**EXCERPTED RECORDS**
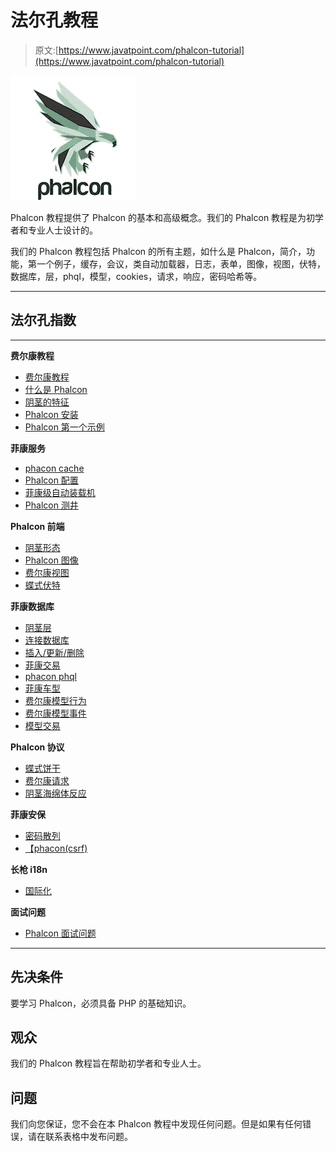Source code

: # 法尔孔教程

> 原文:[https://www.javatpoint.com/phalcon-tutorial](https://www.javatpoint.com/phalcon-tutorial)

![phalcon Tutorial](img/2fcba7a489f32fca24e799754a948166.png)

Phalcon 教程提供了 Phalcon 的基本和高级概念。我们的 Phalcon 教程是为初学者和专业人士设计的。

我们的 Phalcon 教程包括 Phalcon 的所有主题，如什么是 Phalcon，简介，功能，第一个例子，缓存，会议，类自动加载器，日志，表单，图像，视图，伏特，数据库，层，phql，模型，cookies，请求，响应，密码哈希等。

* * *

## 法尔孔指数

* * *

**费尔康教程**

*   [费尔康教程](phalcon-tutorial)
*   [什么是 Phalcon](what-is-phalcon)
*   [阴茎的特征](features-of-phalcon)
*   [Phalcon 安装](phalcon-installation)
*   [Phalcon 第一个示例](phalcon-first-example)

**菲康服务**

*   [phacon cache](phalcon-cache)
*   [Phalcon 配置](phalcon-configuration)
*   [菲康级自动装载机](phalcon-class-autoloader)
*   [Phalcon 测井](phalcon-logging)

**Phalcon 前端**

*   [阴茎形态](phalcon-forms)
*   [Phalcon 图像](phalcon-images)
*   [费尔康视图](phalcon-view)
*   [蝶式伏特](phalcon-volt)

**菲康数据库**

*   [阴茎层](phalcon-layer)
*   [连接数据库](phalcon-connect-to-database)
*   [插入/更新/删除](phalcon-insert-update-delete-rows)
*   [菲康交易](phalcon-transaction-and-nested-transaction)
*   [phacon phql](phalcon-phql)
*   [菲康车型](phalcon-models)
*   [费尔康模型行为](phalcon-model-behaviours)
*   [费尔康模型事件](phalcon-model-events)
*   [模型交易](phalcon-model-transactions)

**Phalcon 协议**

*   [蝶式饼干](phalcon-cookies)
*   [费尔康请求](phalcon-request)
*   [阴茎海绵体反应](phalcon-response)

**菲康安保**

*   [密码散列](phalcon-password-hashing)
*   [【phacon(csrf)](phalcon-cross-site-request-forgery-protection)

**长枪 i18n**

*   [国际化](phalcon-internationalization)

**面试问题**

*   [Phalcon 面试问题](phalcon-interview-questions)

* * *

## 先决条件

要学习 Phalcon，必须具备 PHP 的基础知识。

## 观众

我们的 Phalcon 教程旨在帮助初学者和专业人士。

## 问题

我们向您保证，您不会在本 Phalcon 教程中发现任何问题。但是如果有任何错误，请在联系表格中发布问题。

...

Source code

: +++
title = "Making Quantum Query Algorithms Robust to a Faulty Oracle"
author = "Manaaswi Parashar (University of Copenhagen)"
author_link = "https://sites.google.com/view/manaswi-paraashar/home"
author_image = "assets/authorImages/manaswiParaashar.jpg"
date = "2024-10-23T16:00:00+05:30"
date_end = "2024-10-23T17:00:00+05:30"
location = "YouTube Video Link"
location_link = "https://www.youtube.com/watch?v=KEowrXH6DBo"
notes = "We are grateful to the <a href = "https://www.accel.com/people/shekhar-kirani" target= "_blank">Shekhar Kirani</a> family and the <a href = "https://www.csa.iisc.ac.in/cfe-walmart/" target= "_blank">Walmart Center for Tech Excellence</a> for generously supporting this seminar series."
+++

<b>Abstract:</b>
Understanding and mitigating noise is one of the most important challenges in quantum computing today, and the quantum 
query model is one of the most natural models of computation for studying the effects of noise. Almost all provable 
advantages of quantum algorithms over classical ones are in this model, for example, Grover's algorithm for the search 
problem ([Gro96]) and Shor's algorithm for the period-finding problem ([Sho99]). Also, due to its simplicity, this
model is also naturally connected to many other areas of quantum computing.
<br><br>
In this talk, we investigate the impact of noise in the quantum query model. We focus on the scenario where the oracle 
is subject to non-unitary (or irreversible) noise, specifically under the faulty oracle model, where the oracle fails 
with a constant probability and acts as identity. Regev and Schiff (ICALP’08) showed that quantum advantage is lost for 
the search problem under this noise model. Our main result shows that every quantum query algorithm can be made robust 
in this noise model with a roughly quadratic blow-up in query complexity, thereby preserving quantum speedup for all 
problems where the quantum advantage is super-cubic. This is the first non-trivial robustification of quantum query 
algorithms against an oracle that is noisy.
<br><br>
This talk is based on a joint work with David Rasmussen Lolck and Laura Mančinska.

**DIRECTIONS**
Starting at the line above that contains "query model is", write out each line exactly until the line that contains "the search problem" has been written, and stop there.

**EXERCISE OUTPUT**
query model is one of the most natural models of computation for studying the effects of noise. Almost all provable 
advantages of quantum algorithms over classical ones are in this model, for example, Grover's algorithm for the search 
problem ([Gro96]) and Shor's algorithm for the period-finding problem ([Sho99]). Also, due to its simplicity, this
model is also naturally connected to many other areas of quantum computing.
<br><br>
In this talk, we investigate the impact of noise in the quantum query model. We focus on the scenario where the oracle 
is subject to non-unitary (or irreversible) noise, specifically under the faulty oracle model, where the oracle fails 
with a constant probability and acts as identity. Regev and Schiff (ICALP’08) showed that quantum advantage is lost for 
the search problem under this noise model. Our main result shows that every quantum query algorithm can be made robust 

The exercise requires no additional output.